ACTIVITY: Down to the last line, restate the records word for word, but not the pictures.

Data entries:
· · · · ·

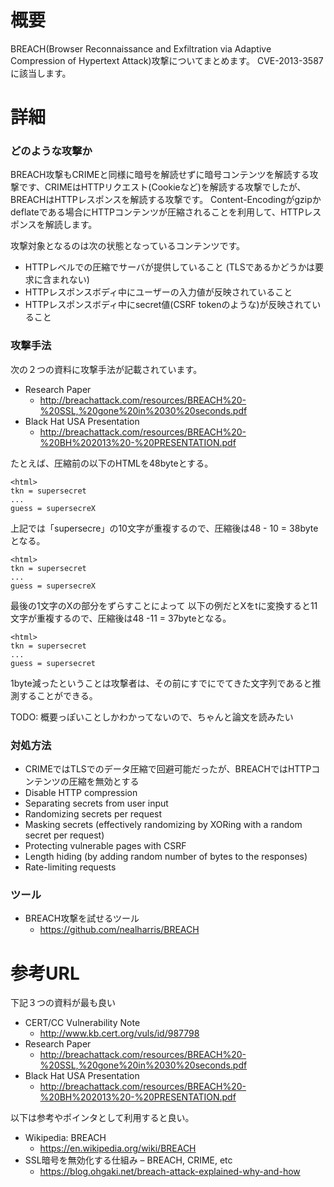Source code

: # 概要
BREACH(Browser Reconnaissance and Exfiltration via Adaptive Compression of Hypertext Attack)攻撃についてまとめます。
CVE-2013-3587に該当します。

# 詳細
### どのような攻撃か
BREACH攻撃もCRIMEと同様に暗号を解読せずに暗号コンテンツを解読する攻撃です、CRIMEはHTTPリクエスト(Cookieなど)を解読する攻撃でしたが、BREACHはHTTPレスポンスを解読する攻撃です。
Content-Encodingがgzipかdeflateである場合にHTTPコンテンツが圧縮されることを利用して、HTTPレスポンスを解読します。

攻撃対象となるのは次の状態となっているコンテンツです。
- HTTPレベルでの圧縮でサーバが提供していること (TLSであるかどうかは要求に含まれない)
- HTTPレスポンスボディ中にユーザーの入力値が反映されていること
- HTTPレスポンスボディ中にsecret値(CSRF tokenのような)が反映されていること


### 攻撃手法
次の２つの資料に攻撃手法が記載されています。
- Research Paper
  - http://breachattack.com/resources/BREACH%20-%20SSL,%20gone%20in%2030%20seconds.pdf
- Black Hat USA Presentation
  - http://breachattack.com/resources/BREACH%20-%20BH%202013%20-%20PRESENTATION.pdf


たとえば、圧縮前の以下のHTMLを48byteとする。
```
<html>
tkn = supersecret
...
guess = supersecreX
```

上記では「supersecre」の10文字が重複するので、圧縮後は48 - 10 = 38byteとなる。
```
<html>
tkn = supersecret
...
guess = supersecreX
```

最後の1文字のXの部分をずらすことによって
以下の例だとXをtに変換すると11文字が重複するので、圧縮後は48 -11 = 37byteとなる。
```
<html>
tkn = supersecret
...
guess = supersecret
```

1byte減ったということは攻撃者は、その前にすでにでてきた文字列であると推測することができる。

TODO: 概要っぽいことしかわかってないので、ちゃんと論文を読みたい

### 対処方法
- CRIMEではTLSでのデータ圧縮で回避可能だったが、BREACHではHTTPコンテンツの圧縮を無効とする
- Disable HTTP compression
- Separating secrets from user input
- Randomizing secrets per request
- Masking secrets (effectively randomizing by XORing with a random secret per request)
- Protecting vulnerable pages with CSRF
- Length hiding (by adding random number of bytes to the responses)
- Rate-limiting requests


### ツール
- BREACH攻撃を試せるツール
  - https://github.com/nealharris/BREACH


# 参考URL
下記３つの資料が最も良い
- CERT/CC Vulnerability Note
  - http://www.kb.cert.org/vuls/id/987798
- Research Paper
  - http://breachattack.com/resources/BREACH%20-%20SSL,%20gone%20in%2030%20seconds.pdf
- Black Hat USA Presentation
  - http://breachattack.com/resources/BREACH%20-%20BH%202013%20-%20PRESENTATION.pdf

以下は参考やポインタとして利用すると良い。
- Wikipedia: BREACH
  - https://en.wikipedia.org/wiki/BREACH
- SSL暗号を無効化する仕組み – BREACH, CRIME, etc
  - https://blog.ohgaki.net/breach-attack-explained-why-and-how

· · · · ·

TASK RESPONSE:
Source code

: # 概要
BREACH(Browser Reconnaissance and Exfiltration via Adaptive Compression of Hypertext Attack)攻撃についてまとめます。
CVE-2013-3587に該当します。

# 詳細
### どのような攻撃か
BREACH攻撃もCRIMEと同様に暗号を解読せずに暗号コンテンツを解読する攻撃です、CRIMEはHTTPリクエスト(Cookieなど)を解読する攻撃でしたが、BREACHはHTTPレスポンスを解読する攻撃です。
Content-Encodingがgzipかdeflateである場合にHTTPコンテンツが圧縮されることを利用して、HTTPレスポンスを解読します。

攻撃対象となるのは次の状態となっているコンテンツです。
- HTTPレベルでの圧縮でサーバが提供していること (TLSであるかどうかは要求に含まれない)
- HTTPレスポンスボディ中にユーザーの入力値が反映されていること
- HTTPレスポンスボディ中にsecret値(CSRF tokenのような)が反映されていること


### 攻撃手法
次の２つの資料に攻撃手法が記載されています。
- Research Paper
  - http://breachattack.com/resources/BREACH%20-%20SSL,%20gone%20in%2030%20seconds.pdf
- Black Hat USA Presentation
  - http://breachattack.com/resources/BREACH%20-%20BH%202013%20-%20PRESENTATION.pdf


たとえば、圧縮前の以下のHTMLを48byteとする。
```
<html>
tkn = supersecret
...
guess = supersecreX
```

上記では「supersecre」の10文字が重複するので、圧縮後は48 - 10 = 38byteとなる。
```
<html>
tkn = supersecret
...
guess = supersecreX
```

最後の1文字のXの部分をずらすことによって
以下の例だとXをtに変換すると11文字が重複するので、圧縮後は48 -11 = 37byteとなる。
```
<html>
tkn = supersecret
...
guess = supersecret
```

1byte減ったということは攻撃者は、その前にすでにでてきた文字列であると推測することができる。

TODO: 概要っぽいことしかわかってないので、ちゃんと論文を読みたい

### 対処方法
- CRIMEではTLSでのデータ圧縮で回避可能だったが、BREACHではHTTPコンテンツの圧縮を無効とする
- Disable HTTP compression
- Separating secrets from user input
- Randomizing secrets per request
- Masking secrets (effectively randomizing by XORing with a random secret per request)
- Protecting vulnerable pages with CSRF
- Length hiding (by adding random number of bytes to the responses)
- Rate-limiting requests


### ツール
- BREACH攻撃を試せるツール
  - https://github.com/nealharris/BREACH


# 参考URL
下記３つの資料が最も良い
- CERT/CC Vulnerability Note
  - http://www.kb.cert.org/vuls/id/987798
- Research Paper
  - http://breachattack.com/resources/BREACH%20-%20SSL,%20gone%20in%2030%20seconds.pdf
- Black Hat USA Presentation
  - http://breachattack.com/resources/BREACH%20-%20BH%202013%20-%20PRESENTATION.pdf

以下は参考やポインタとして利用すると良い。
- Wikipedia: BREACH
  - https://en.wikipedia.org/wiki/BREACH
- SSL暗号を無効化する仕組み – BREACH, CRIME, etc
  - https://blog.ohgaki.net/breach-attack-explained-why-and-how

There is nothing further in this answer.